#### Task details:
What lines below hold the string "nulla"? Copy them all.

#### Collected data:
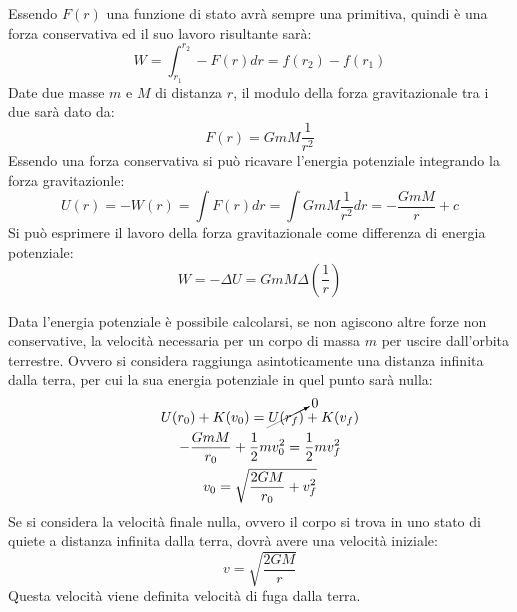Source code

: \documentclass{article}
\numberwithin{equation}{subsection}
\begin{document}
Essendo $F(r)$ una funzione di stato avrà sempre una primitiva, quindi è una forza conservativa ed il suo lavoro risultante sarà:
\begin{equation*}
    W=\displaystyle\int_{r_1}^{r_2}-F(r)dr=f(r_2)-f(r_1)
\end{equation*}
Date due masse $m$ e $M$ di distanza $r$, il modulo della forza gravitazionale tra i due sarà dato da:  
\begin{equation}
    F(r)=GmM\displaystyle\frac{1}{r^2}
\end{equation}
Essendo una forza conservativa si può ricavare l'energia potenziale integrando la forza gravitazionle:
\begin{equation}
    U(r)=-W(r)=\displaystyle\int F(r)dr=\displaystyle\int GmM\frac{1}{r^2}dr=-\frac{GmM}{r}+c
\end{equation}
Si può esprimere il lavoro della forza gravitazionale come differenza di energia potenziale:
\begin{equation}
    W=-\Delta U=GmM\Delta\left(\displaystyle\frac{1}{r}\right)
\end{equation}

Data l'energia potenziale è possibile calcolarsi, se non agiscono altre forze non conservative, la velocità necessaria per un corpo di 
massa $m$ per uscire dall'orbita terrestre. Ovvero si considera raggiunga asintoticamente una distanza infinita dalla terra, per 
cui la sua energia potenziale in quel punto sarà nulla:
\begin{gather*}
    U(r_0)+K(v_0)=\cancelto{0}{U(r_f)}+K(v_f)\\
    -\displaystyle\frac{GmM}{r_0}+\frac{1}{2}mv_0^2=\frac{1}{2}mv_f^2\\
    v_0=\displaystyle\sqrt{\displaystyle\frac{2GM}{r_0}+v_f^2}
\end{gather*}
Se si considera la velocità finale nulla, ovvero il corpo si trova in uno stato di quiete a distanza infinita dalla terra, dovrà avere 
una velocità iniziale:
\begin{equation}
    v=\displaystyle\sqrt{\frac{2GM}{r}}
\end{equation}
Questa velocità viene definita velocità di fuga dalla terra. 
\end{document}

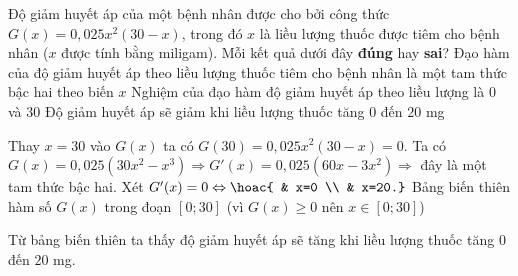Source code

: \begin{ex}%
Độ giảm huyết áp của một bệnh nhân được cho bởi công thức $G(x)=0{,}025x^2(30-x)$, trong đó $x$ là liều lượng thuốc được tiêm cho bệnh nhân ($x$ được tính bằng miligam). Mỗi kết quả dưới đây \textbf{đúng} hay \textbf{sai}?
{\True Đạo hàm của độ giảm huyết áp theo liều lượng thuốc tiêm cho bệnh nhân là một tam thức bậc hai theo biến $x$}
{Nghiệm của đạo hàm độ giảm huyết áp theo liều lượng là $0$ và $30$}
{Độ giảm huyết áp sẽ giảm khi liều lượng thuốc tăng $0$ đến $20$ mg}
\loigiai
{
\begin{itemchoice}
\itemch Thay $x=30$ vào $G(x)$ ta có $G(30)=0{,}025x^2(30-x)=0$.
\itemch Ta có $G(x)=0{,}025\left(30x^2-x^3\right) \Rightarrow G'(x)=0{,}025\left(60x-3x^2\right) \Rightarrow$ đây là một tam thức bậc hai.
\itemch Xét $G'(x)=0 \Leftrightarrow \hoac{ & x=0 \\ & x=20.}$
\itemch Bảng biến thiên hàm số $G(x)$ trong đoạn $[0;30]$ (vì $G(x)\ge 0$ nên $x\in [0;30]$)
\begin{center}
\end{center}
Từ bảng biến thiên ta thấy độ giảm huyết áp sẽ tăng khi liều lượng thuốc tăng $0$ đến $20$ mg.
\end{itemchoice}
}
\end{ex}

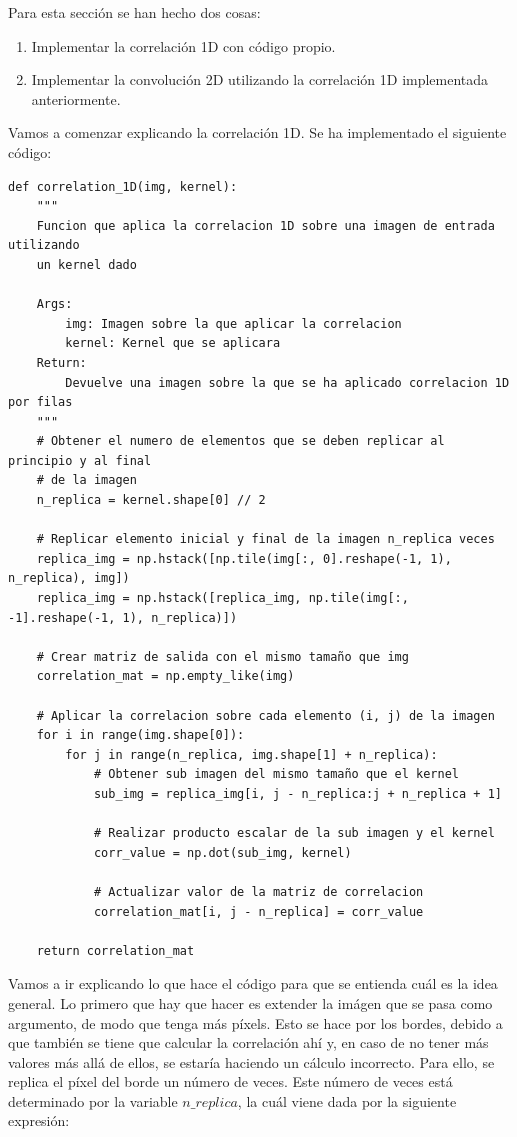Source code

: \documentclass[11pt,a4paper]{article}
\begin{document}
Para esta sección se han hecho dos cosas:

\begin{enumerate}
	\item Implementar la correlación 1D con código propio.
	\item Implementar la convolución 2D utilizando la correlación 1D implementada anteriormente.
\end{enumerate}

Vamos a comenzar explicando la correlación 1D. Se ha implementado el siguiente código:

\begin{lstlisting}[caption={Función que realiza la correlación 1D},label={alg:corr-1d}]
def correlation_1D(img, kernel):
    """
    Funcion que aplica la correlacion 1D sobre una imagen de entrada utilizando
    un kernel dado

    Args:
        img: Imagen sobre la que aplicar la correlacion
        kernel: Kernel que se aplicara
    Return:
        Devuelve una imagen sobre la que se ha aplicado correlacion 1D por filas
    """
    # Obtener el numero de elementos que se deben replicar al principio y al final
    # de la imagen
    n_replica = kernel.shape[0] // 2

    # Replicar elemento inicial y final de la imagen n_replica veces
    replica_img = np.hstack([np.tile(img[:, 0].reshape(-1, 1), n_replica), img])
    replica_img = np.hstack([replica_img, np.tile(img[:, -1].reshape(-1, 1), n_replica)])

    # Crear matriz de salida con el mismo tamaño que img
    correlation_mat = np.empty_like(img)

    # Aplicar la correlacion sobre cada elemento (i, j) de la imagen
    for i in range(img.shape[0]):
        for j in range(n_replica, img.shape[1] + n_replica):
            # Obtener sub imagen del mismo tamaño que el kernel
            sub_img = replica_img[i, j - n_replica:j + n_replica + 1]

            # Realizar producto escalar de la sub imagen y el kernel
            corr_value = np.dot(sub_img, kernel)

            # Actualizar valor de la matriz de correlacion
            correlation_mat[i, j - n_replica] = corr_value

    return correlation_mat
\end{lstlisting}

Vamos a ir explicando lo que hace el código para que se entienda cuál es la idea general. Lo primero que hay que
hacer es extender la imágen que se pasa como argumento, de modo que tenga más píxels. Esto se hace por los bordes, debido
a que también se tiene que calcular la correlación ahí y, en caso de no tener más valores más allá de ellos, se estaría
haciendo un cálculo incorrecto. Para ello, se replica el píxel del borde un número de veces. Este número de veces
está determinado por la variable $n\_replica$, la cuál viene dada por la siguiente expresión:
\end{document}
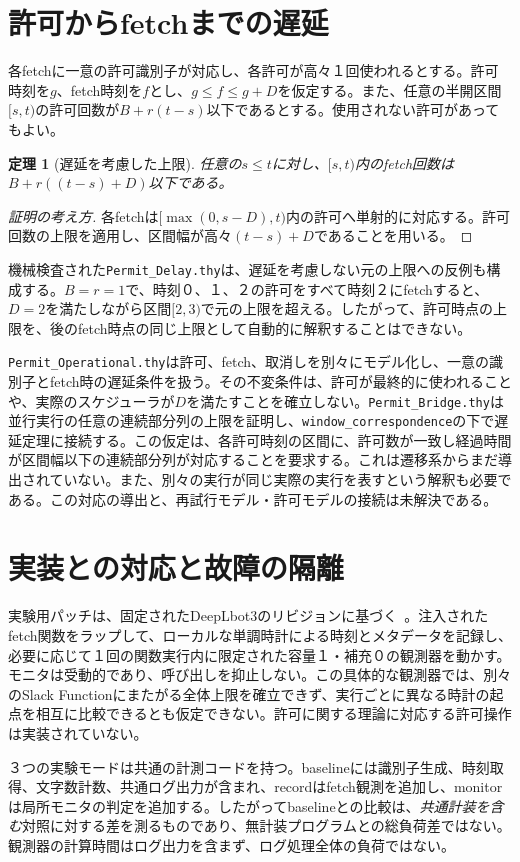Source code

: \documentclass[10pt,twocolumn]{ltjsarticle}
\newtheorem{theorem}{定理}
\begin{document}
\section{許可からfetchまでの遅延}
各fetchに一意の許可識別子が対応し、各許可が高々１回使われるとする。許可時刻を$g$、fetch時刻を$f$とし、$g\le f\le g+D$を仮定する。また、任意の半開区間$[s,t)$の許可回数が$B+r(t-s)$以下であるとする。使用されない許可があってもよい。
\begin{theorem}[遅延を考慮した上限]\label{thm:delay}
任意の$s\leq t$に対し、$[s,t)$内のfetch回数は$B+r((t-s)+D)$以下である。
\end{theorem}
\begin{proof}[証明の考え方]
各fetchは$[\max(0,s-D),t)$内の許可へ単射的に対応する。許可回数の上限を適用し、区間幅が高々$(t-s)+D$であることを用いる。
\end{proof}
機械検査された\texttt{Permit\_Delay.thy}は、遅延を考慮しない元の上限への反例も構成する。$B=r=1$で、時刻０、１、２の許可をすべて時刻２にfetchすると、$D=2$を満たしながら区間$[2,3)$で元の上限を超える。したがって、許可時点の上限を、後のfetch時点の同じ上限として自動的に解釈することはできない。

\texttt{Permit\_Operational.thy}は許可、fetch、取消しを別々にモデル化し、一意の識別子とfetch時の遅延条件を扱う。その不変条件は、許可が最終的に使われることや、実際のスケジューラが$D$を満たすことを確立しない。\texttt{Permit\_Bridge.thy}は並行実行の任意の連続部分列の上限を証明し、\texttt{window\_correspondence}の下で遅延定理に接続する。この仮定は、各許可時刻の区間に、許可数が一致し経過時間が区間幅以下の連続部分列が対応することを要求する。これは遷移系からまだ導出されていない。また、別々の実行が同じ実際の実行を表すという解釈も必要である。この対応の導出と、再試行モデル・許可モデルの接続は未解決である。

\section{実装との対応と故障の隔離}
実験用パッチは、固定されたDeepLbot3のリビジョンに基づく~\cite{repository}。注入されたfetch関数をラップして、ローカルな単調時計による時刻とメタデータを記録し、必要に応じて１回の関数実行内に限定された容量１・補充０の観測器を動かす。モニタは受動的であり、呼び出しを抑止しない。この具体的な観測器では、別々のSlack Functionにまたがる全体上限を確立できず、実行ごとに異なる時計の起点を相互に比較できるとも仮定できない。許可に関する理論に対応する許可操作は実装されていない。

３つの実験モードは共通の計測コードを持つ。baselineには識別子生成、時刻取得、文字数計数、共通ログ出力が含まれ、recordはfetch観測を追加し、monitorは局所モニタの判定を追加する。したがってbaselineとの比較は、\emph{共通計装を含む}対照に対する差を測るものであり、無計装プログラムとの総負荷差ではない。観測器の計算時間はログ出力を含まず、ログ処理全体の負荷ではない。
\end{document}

#### Reply to the task:
cui la sua energia potenziale in quel punto sarà nulla:
Se si considera la velocità finale nulla, ovvero il corpo si trova in uno stato di quiete a distanza infinita dalla terra, dovrà avere 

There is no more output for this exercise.